───── MATERIAL FOR THIS EXERCISE ─────

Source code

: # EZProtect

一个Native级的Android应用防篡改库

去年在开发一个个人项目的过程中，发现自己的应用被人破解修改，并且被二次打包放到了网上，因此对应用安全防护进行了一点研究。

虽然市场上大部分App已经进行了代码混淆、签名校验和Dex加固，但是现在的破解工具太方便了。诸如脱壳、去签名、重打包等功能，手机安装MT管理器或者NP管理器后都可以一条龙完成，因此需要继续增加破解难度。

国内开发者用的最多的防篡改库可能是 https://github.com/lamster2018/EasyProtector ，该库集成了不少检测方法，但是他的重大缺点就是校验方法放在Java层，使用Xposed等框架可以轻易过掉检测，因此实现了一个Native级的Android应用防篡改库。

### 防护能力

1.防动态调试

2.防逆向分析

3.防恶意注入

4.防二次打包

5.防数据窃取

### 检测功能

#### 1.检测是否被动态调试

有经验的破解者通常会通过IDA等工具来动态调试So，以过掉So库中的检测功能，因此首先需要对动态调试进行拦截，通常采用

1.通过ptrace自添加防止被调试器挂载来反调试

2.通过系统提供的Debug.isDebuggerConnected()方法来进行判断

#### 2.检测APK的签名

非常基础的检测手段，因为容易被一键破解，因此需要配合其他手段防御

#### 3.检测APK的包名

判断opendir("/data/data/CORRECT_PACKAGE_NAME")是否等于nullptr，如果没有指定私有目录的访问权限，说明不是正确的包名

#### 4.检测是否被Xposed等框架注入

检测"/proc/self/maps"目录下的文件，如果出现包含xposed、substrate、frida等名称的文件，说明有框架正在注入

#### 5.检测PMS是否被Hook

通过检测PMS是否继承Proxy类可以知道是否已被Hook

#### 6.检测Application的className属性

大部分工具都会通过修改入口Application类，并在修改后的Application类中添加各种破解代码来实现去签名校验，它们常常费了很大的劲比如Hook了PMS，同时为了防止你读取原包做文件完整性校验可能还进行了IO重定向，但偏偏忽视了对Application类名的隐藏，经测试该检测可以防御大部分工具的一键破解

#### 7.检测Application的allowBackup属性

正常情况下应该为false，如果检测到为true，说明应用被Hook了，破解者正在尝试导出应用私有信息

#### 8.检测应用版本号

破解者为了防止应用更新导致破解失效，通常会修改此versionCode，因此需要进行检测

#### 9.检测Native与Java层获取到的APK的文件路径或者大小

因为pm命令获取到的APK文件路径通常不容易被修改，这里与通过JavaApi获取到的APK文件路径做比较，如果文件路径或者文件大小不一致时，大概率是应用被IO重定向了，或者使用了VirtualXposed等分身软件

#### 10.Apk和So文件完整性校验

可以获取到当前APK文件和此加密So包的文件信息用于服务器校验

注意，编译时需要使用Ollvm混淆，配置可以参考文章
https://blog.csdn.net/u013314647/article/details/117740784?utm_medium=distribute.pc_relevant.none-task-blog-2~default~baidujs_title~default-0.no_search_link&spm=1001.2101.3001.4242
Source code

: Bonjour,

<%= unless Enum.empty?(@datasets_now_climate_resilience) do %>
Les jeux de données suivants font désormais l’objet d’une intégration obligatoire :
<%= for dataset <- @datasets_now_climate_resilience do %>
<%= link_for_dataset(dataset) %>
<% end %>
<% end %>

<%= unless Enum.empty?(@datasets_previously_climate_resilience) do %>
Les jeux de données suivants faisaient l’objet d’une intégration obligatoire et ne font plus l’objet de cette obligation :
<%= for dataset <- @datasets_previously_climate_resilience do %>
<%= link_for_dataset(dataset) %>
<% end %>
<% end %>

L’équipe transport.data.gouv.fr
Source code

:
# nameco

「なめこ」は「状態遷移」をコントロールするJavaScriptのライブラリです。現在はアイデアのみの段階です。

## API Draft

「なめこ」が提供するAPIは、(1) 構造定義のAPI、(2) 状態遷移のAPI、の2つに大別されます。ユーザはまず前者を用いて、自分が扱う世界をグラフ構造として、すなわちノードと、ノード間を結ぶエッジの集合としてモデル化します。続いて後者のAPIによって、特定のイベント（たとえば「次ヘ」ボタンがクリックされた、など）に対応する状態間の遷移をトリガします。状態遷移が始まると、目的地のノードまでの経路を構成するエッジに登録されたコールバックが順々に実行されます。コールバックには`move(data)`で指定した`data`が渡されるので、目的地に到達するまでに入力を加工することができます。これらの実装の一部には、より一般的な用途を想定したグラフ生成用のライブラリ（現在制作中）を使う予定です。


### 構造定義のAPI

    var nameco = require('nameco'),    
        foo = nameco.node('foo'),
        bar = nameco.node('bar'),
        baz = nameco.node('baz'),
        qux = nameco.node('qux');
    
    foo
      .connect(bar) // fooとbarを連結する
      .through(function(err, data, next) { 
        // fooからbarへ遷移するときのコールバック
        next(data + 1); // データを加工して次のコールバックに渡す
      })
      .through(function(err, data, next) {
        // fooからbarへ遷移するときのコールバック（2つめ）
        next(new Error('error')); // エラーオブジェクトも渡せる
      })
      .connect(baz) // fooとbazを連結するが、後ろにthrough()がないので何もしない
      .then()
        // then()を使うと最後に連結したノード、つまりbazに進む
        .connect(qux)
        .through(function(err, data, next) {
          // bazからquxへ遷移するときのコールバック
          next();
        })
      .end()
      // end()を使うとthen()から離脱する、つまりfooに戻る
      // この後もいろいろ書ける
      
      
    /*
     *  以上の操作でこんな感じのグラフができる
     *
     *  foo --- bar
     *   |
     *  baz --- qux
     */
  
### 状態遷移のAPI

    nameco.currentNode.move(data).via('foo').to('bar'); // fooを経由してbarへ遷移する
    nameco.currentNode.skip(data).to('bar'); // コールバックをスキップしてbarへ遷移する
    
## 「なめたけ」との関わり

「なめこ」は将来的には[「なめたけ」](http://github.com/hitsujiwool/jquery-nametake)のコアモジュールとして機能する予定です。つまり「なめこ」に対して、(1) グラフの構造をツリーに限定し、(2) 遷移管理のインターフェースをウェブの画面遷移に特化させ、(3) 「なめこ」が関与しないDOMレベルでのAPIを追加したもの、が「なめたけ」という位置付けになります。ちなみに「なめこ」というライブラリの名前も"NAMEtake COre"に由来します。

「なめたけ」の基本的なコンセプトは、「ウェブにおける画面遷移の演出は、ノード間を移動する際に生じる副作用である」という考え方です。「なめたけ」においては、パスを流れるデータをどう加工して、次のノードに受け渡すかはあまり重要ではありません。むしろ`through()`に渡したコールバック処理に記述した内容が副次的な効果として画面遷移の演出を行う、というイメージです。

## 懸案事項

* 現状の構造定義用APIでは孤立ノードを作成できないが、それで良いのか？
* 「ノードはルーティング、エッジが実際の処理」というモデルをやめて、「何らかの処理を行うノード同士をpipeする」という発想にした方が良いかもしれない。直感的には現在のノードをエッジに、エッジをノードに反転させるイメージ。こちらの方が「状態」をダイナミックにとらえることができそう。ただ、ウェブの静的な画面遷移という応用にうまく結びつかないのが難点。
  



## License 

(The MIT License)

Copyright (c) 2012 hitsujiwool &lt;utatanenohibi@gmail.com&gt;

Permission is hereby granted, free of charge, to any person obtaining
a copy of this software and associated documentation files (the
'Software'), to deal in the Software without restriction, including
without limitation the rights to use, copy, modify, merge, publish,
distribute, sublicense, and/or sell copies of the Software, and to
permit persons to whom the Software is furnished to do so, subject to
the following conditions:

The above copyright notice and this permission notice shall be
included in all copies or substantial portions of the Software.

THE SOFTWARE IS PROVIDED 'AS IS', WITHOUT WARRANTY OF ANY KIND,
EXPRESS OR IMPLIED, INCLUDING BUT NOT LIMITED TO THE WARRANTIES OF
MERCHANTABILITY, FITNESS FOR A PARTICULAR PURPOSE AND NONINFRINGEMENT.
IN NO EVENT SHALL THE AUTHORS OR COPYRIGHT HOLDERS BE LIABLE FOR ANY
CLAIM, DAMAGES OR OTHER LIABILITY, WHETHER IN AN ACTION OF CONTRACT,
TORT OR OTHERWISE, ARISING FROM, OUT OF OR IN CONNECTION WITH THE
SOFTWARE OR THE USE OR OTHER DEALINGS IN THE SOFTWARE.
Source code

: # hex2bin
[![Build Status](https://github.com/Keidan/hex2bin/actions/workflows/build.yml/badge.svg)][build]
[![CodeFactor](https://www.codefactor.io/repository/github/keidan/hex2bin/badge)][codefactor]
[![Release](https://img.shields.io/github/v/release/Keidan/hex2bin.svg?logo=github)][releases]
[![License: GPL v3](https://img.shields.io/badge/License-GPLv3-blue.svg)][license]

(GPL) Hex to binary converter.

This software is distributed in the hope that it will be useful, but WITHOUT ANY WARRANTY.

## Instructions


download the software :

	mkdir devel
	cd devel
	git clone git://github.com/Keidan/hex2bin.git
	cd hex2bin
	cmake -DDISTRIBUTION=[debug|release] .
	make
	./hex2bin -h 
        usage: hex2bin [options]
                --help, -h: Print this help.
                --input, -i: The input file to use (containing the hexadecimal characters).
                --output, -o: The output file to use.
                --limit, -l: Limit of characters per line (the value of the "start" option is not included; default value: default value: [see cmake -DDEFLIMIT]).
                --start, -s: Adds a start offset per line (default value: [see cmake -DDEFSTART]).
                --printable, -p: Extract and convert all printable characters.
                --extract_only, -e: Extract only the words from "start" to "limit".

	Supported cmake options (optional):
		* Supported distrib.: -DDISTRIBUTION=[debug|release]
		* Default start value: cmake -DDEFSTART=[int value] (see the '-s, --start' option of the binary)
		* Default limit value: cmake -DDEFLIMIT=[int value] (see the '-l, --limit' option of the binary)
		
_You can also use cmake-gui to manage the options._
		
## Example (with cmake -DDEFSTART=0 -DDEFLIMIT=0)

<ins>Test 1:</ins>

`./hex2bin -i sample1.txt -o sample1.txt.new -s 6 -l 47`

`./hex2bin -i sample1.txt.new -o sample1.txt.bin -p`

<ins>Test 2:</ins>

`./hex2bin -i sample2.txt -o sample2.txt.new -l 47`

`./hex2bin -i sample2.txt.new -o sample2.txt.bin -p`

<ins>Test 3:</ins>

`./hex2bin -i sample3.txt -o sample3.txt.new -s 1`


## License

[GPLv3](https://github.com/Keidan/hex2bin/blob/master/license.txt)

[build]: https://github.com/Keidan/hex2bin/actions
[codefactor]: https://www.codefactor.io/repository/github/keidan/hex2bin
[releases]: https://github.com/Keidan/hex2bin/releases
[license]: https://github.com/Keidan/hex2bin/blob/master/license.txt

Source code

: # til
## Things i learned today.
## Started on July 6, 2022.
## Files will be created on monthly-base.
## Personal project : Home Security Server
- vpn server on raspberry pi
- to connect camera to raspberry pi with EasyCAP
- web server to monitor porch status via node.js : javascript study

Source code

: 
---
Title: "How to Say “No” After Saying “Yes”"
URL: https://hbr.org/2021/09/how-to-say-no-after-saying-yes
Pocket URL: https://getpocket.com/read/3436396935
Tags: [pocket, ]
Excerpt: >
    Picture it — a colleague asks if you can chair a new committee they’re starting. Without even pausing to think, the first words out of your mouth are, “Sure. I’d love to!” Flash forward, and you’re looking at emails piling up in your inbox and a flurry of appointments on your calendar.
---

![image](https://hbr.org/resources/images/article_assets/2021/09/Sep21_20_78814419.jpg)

─────

• **EXERCISE BRIEF**: The lines holding the word "function" are the answer. Pull them out of the records and copy them.

• **RESULT OF THIS EXERCISE**:
      .through(function(err, data, next) { 
      .through(function(err, data, next) {
        .through(function(err, data, next) {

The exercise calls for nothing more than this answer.